Four months ago, Van Wagenen was attacking the Mets. He threatened them at the All-Star Game saying they should either sign his prized client, ace Jacob deGrom, to a long-term contract or trade him.
Now, here we are on Halloween Eve, and Van Wagenen is overseeing the entire Mets organization.
Pardon our confusion.
It took two questions into the press conference to ask about deGrom. Van Wagenen was responsible for getting deGrom the most possible money he could from the Mets just 24 hours ago, and now he’s responsible for getting deGrom to sign for the cheapest amount of money.
The Mets have a huge advantage at the negotiating table now. CAA represents seven Mets players on their 25-man roster, and Van Wagenen knows everything about his former clients. He knows whether they really want to stay in New York or not. He knows the intimate deals of their health issues. Most important, there can be no more bluffing, because he knows exactly what it’ll take for them to sign a long-term contract.
This is the conflict that has agents infuriated, players curious and union chief executive Tony Clark concerned, saying several players have already reached out to him.
“If someone made a commitment to a player saying I care about your interests, and then took all that information to work for a team and used that to negotiate against me,’’ agent Scott Boras said, “I would be very upset. I would never violate the trust that I have with any player.’’
Jeff Wilpon, Mets chief operating officer, insists there will be no conflict, saying Van Wagenen not only divested himself of all interests of CAA, but that he’ll be excused in negotiating with any of his former players.
Sure, and we’re supposed to believe that at no time, not now or ever, will Wilpon or anyone else in the Mets front office casually ask Van Wagenen, “Hey, what’s your best-guess on just what deGrom is willing to take to keep him in the organization before he hits free agency in two years?”
You really think Van Wagenen won’t spill his guts, or let Wilpon know whether deGrom ever complained about a sore elbow or shoulder, or that perhaps he’s willing to take less than the Mets envision since he’s more worried about financial security than setting contract records?
“Jacob deGrom clearly has established himself as the best pitcher in baseball,” Van Wagenen said at his press conference. “I believe Jacob deGrom is an incredible talent and I hope to keep him for a long time.’’
The New York Mets are proud to announce the signing of Jacob deGrom to a contract extension in 3…2…1.
It’s this potential conflict that has every CAA marquee client under siege, with agents from every part of the country trying to steal them away from CAA, saying they can’t possibly get fair representation with their chief crossing enemy lines.

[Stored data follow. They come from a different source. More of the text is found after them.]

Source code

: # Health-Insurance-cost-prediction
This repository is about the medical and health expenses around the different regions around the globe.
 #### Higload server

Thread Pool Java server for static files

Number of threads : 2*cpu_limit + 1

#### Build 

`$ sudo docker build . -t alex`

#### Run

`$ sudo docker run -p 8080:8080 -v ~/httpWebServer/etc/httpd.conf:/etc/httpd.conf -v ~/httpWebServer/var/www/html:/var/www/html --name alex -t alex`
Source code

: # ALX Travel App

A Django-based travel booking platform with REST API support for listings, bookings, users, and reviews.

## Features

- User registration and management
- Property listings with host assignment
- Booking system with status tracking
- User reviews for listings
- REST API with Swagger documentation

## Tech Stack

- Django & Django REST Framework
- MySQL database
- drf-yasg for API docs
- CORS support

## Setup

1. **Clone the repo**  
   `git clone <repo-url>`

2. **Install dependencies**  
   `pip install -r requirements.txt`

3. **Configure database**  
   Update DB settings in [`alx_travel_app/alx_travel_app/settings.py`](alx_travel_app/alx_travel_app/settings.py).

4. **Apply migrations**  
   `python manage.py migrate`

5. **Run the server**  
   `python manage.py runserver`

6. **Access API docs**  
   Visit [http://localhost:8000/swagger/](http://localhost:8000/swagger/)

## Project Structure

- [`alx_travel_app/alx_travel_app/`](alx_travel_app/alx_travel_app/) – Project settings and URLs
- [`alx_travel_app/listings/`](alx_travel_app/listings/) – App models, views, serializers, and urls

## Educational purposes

One day, he’s an agent widely praised by his peers for getting that $110 million contract from the Mets for injured outfielder Yoenis Cespedes, and the next, he’s the GM who’s responsible for the Mets having one of the worst contracts in the game?

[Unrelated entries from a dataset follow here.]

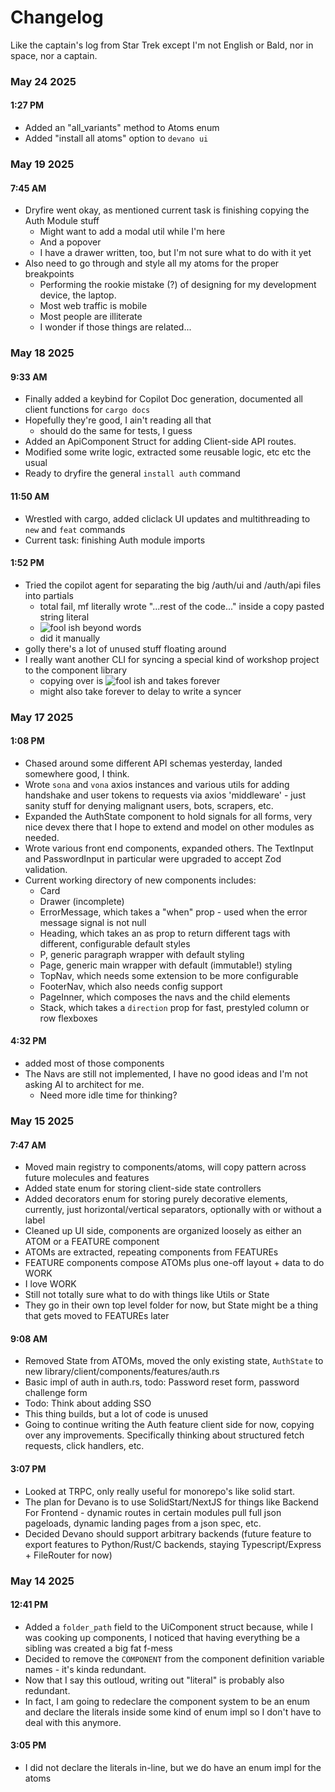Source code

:# Changelog

Like the captain's log from Star Trek except I'm not English or Bald, nor in space, nor a captain.

### May 24 2025

#### 1:27 PM

- Added an "all_variants" method to Atoms enum
- Added "install all atoms" option to `devano ui`

### May 19 2025

#### 7:45 AM

- Dryfire went okay, as mentioned current task is finishing copying the Auth Module stuff
  - Might want to add a modal util while I'm here
  - And a popover
  - I have a drawer written, too, but I'm not sure what to do with it yet
- Also need to go through and style all my atoms for the proper breakpoints
  - Performing the rookie mistake (?) of designing for my development device, the laptop.
  - Most web traffic is mobile
  - Most people are illiterate
  - I wonder if those things are related...

### May 18 2025

#### 9:33 AM

- Finally added a keybind for Copilot Doc generation, documented all client functions for `cargo docs`
- Hopefully they're good, I ain't reading all that
  - should do the same for tests, I guess
- Added an ApiComponent Struct for adding Client-side API routes.
- Modified some write logic, extracted some reusable logic, etc etc the usual
- Ready to dryfire the general `install auth` command

#### 11:50 AM

- Wrestled with cargo, added cliclack UI updates and multithreading to `new` and `feat` commands
- Current task: finishing Auth module imports

#### 1:52 PM

- Tried the copilot agent for separating the big /auth/ui and /auth/api files into partials
  - total fail, mf literally wrote "...rest of the code..." inside a copy pasted string literal
  - ![fool ish](https://img.shields.io/badge/fool-ish-DE7181) beyond words
  - did it manually
- golly there's a lot of unused stuff floating around
- I really want another CLI for syncing a special kind of workshop project to the component library
  - copying over is ![fool ish](https://img.shields.io/badge/fool-ish-DE7181) and takes forever
  - might also take forever to delay to write a syncer

### May 17 2025

#### 1:08 PM

- Chased around some different API schemas yesterday, landed somewhere good, I think.
- Wrote `sona` and `vona` axios instances and various utils for adding handshake and user tokens to requests via axios 'middleware' - just sanity stuff for denying malignant users, bots, scrapers, etc.
- Expanded the AuthState component to hold signals for all forms, very nice devex there that I hope to extend and model on other modules as needed.
- Wrote various front end components, expanded others. The TextInput and PasswordInput in particular were upgraded to accept Zod validation.
- Current working directory of new components includes:
  - Card
  - Drawer (incomplete)
  - ErrorMessage, which takes a "when" prop - used when the error message signal is not null
  - Heading, which takes an as prop to return different tags with different, configurable default styles
  - P, generic paragraph wrapper with default styling
  - Page, generic main wrapper with default (immutable!) styling
  - TopNav, which needs some extension to be more configurable
  - FooterNav, which also needs config support
  - PageInner, which composes the navs and the child elements
  - Stack, which takes a `direction` prop for fast, prestyled column or row flexboxes

#### 4:32 PM

- added most of those components
- The Navs are still not implemented, I have no good ideas and I'm not asking AI to architect for me.
  - Need more idle time for thinking?

### May 15 2025

#### 7:47 AM

- Moved main registry to components/atoms, will copy pattern across future molecules and features
- Added state enum for storing client-side state controllers
- Added decorators enum for storing purely decorative elements, currently, just horizontal/vertical separators, optionally with or without a label
- Cleaned up UI side, components are organized loosely as either an ATOM or a FEATURE component
- ATOMs are extracted, repeating components from FEATUREs
- FEATURE components compose ATOMs plus one-off layout + data to do WORK
- I love WORK
- Still not totally sure what to do with things like Utils or State
- They go in their own top level folder for now, but State might be a thing that gets moved to FEATUREs later

#### 9:08 AM

- Removed State from ATOMs, moved the only existing state, `AuthState` to new library/client/components/features/auth.rs
- Basic impl of auth in auth.rs, todo: Password reset form, password challenge form
- Todo: Think about adding SSO
- This thing builds, but a lot of code is unused
- Going to continue writing the Auth feature client side for now, copying over any improvements. Specifically thinking about structured fetch requests, click handlers, etc.

#### 3:07 PM

- Looked at TRPC, only really useful for monorepo's like solid start.
- The plan for Devano is to use SolidStart/NextJS for things like Backend For Frontend - dynamic routes in certain modules pull full json pageloads, dynamic landing pages from a json spec, etc.
- Decided Devano should support arbitrary backends (future feature to export features to Python/Rust/C backends, staying Typescript/Express + FileRouter for now)

### May 14 2025

#### 12:41 PM

- Added a `folder_path` field to the UiComponent struct because, while I was cooking up components, I noticed that having everything be a sibling was created a big fat f-mess
- Decided to remove the `COMPONENT` from the component definition variable names - it's kinda redundant.
- Now that I say this outloud, writing out "literal" is probably also redundant.
- In fact, I am going to redeclare the component system to be an enum and declare the literals inside some kind of enum impl so I don't have to deal with this anymore.

#### 3:05 PM

- I did not declare the literals in-line, but we do have an enum impl for the atoms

So, is Cespedes supposed to make Van Wagenen feeling awfully proud or awfully stupid?
Perhaps it’s unfair to presume that Van Wagenen’s former clients playing for non-Mets teams will also be at a disadvantage at the negotiating table, but, hey, Van Wagenen works for the other side now, and it’s open season on that proprietary information.
And, oh, yes, now that he’ll be in New York full-time, how long will it take for MLB Commissioner Rob Manfred to enlist Van Wagenen’s assistance at the negotiating table when they begin talks for their next collective bargaining agreement?
Well, all we know for sure is that the Mets’ front office will be the greatest show in the game, and under more scrutiny than perhaps any team in the game.
Van Wagenen realizes there will be plenty of enemies out there, whether it’s his former peers who resent him out of jealousy, loathe him from their days of competing against one another, or management officials who resent him for getting the job without experience.
He was awfully shrewd in his first remarks thanking his predecessor and role model, Sandy Alderson, warming the hearts of the old-school fraternity by announcing he would be hiring more scouts and developmental people while also increasing their analytic staff, and telling the players they should be celebrated.
He made sure Mets fans were elated, too, announcing there will be no tear-down in Queens, with hopes of playing until late October.
“We will win now,’’ Van Wagenen said. “We will win in the future. We will deliver a team this fanbase and this city can be proud of.’’
The opening show is over now.
It’s time for the reality series.
We can’t wait.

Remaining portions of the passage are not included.